> _Problem statement_
Your answer should be the records below, written out exactly.

··· Data in this exercise

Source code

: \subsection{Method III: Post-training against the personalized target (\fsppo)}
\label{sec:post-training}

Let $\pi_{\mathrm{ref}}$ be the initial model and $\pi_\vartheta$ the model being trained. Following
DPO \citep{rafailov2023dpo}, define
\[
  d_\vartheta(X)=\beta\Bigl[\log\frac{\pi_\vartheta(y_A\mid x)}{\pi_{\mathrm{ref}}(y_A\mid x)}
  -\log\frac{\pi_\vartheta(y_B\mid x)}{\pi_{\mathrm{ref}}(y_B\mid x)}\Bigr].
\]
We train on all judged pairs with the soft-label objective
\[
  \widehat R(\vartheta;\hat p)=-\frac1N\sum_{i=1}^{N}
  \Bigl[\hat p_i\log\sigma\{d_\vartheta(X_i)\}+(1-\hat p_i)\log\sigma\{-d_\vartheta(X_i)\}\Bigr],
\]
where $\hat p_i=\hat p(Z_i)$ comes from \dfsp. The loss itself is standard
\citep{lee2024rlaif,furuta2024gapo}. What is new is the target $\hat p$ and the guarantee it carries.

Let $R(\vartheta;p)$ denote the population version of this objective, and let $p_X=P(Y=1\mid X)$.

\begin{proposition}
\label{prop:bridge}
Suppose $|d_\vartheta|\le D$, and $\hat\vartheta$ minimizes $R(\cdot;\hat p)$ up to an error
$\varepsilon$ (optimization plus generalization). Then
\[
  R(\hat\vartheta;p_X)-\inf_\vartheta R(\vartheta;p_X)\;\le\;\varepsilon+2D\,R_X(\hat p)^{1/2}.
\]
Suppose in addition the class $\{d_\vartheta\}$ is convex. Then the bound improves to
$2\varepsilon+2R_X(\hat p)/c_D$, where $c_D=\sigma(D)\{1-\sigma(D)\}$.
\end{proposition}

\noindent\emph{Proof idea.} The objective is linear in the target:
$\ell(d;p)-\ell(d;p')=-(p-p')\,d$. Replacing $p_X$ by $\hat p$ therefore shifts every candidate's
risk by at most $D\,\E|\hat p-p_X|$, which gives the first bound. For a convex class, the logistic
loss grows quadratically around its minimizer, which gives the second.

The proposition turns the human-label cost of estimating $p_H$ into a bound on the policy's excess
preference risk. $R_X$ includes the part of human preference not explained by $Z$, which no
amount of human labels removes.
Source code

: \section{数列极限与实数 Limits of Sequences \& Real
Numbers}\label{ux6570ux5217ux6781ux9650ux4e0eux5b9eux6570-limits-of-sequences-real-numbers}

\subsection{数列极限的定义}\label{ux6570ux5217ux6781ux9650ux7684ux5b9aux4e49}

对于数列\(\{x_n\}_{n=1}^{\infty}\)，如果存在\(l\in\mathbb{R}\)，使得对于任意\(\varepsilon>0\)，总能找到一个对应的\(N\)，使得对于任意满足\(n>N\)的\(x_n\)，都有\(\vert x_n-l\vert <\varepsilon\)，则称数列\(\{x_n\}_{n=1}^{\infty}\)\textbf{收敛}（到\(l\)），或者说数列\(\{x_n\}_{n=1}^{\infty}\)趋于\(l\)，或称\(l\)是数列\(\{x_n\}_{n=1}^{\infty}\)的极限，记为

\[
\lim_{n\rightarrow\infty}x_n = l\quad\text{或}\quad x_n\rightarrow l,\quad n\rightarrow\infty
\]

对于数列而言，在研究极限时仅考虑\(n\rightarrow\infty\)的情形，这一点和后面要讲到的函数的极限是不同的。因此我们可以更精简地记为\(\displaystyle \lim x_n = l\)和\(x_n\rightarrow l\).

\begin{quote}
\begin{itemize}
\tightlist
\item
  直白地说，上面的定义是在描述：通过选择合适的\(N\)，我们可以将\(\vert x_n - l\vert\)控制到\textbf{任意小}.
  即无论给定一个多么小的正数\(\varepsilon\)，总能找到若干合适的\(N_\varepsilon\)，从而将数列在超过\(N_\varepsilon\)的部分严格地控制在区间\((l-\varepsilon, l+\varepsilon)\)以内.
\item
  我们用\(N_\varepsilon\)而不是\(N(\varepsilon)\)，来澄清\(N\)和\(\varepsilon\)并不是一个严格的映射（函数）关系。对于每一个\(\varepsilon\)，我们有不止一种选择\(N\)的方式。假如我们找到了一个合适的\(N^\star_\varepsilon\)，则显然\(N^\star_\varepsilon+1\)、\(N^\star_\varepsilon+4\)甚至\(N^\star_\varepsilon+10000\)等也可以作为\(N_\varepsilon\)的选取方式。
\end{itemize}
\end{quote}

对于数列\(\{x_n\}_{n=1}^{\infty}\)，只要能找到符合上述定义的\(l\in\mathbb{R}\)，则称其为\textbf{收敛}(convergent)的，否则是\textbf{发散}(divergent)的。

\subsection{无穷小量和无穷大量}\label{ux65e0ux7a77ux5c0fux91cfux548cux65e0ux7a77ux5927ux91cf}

······

> _Reply to the task_
Source code

: \subsection{Method III: Post-training against the personalized target (\fsppo)}
\label{sec:post-training}

Let $\pi_{\mathrm{ref}}$ be the initial model and $\pi_\vartheta$ the model being trained. Following
DPO \citep{rafailov2023dpo}, define
\[
  d_\vartheta(X)=\beta\Bigl[\log\frac{\pi_\vartheta(y_A\mid x)}{\pi_{\mathrm{ref}}(y_A\mid x)}
  -\log\frac{\pi_\vartheta(y_B\mid x)}{\pi_{\mathrm{ref}}(y_B\mid x)}\Bigr].
\]
We train on all judged pairs with the soft-label objective
\[
  \widehat R(\vartheta;\hat p)=-\frac1N\sum_{i=1}^{N}
  \Bigl[\hat p_i\log\sigma\{d_\vartheta(X_i)\}+(1-\hat p_i)\log\sigma\{-d_\vartheta(X_i)\}\Bigr],
\]
where $\hat p_i=\hat p(Z_i)$ comes from \dfsp. The loss itself is standard
\citep{lee2024rlaif,furuta2024gapo}. What is new is the target $\hat p$ and the guarantee it carries.

Let $R(\vartheta;p)$ denote the population version of this objective, and let $p_X=P(Y=1\mid X)$.

\begin{proposition}
\label{prop:bridge}
Suppose $|d_\vartheta|\le D$, and $\hat\vartheta$ minimizes $R(\cdot;\hat p)$ up to an error
$\varepsilon$ (optimization plus generalization). Then
\[
  R(\hat\vartheta;p_X)-\inf_\vartheta R(\vartheta;p_X)\;\le\;\varepsilon+2D\,R_X(\hat p)^{1/2}.
\]
Suppose in addition the class $\{d_\vartheta\}$ is convex. Then the bound improves to
$2\varepsilon+2R_X(\hat p)/c_D$, where $c_D=\sigma(D)\{1-\sigma(D)\}$.
\end{proposition}

\noindent\emph{Proof idea.} The objective is linear in the target:
$\ell(d;p)-\ell(d;p')=-(p-p')\,d$. Replacing $p_X$ by $\hat p$ therefore shifts every candidate's
risk by at most $D\,\E|\hat p-p_X|$, which gives the first bound. For a convex class, the logistic
loss grows quadratically around its minimizer, which gives the second.

The proposition turns the human-label cost of estimating $p_H$ into a bound on the policy's excess
preference risk. $R_X$ includes the part of human preference not explained by $Z$, which no
amount of human labels removes.
Source code

: \section{数列极限与实数 Limits of Sequences \& Real
Numbers}\label{ux6570ux5217ux6781ux9650ux4e0eux5b9eux6570-limits-of-sequences-real-numbers}

\subsection{数列极限的定义}\label{ux6570ux5217ux6781ux9650ux7684ux5b9aux4e49}

对于数列\(\{x_n\}_{n=1}^{\infty}\)，如果存在\(l\in\mathbb{R}\)，使得对于任意\(\varepsilon>0\)，总能找到一个对应的\(N\)，使得对于任意满足\(n>N\)的\(x_n\)，都有\(\vert x_n-l\vert <\varepsilon\)，则称数列\(\{x_n\}_{n=1}^{\infty}\)\textbf{收敛}（到\(l\)），或者说数列\(\{x_n\}_{n=1}^{\infty}\)趋于\(l\)，或称\(l\)是数列\(\{x_n\}_{n=1}^{\infty}\)的极限，记为

\[
\lim_{n\rightarrow\infty}x_n = l\quad\text{或}\quad x_n\rightarrow l,\quad n\rightarrow\infty
\]

对于数列而言，在研究极限时仅考虑\(n\rightarrow\infty\)的情形，这一点和后面要讲到的函数的极限是不同的。因此我们可以更精简地记为\(\displaystyle \lim x_n = l\)和\(x_n\rightarrow l\).

\begin{quote}
\begin{itemize}
\tightlist
\item
  直白地说，上面的定义是在描述：通过选择合适的\(N\)，我们可以将\(\vert x_n - l\vert\)控制到\textbf{任意小}.
  即无论给定一个多么小的正数\(\varepsilon\)，总能找到若干合适的\(N_\varepsilon\)，从而将数列在超过\(N_\varepsilon\)的部分严格地控制在区间\((l-\varepsilon, l+\varepsilon)\)以内.
\item
  我们用\(N_\varepsilon\)而不是\(N(\varepsilon)\)，来澄清\(N\)和\(\varepsilon\)并不是一个严格的映射（函数）关系。对于每一个\(\varepsilon\)，我们有不止一种选择\(N\)的方式。假如我们找到了一个合适的\(N^\star_\varepsilon\)，则显然\(N^\star_\varepsilon+1\)、\(N^\star_\varepsilon+4\)甚至\(N^\star_\varepsilon+10000\)等也可以作为\(N_\varepsilon\)的选取方式。
\end{itemize}
\end{quote}

对于数列\(\{x_n\}_{n=1}^{\infty}\)，只要能找到符合上述定义的\(l\in\mathbb{R}\)，则称其为\textbf{收敛}(convergent)的，否则是\textbf{发散}(divergent)的。

\subsection{无穷小量和无穷大量}\label{ux65e0ux7a77ux5c0fux91cfux548cux65e0ux7a77ux5927ux91cf}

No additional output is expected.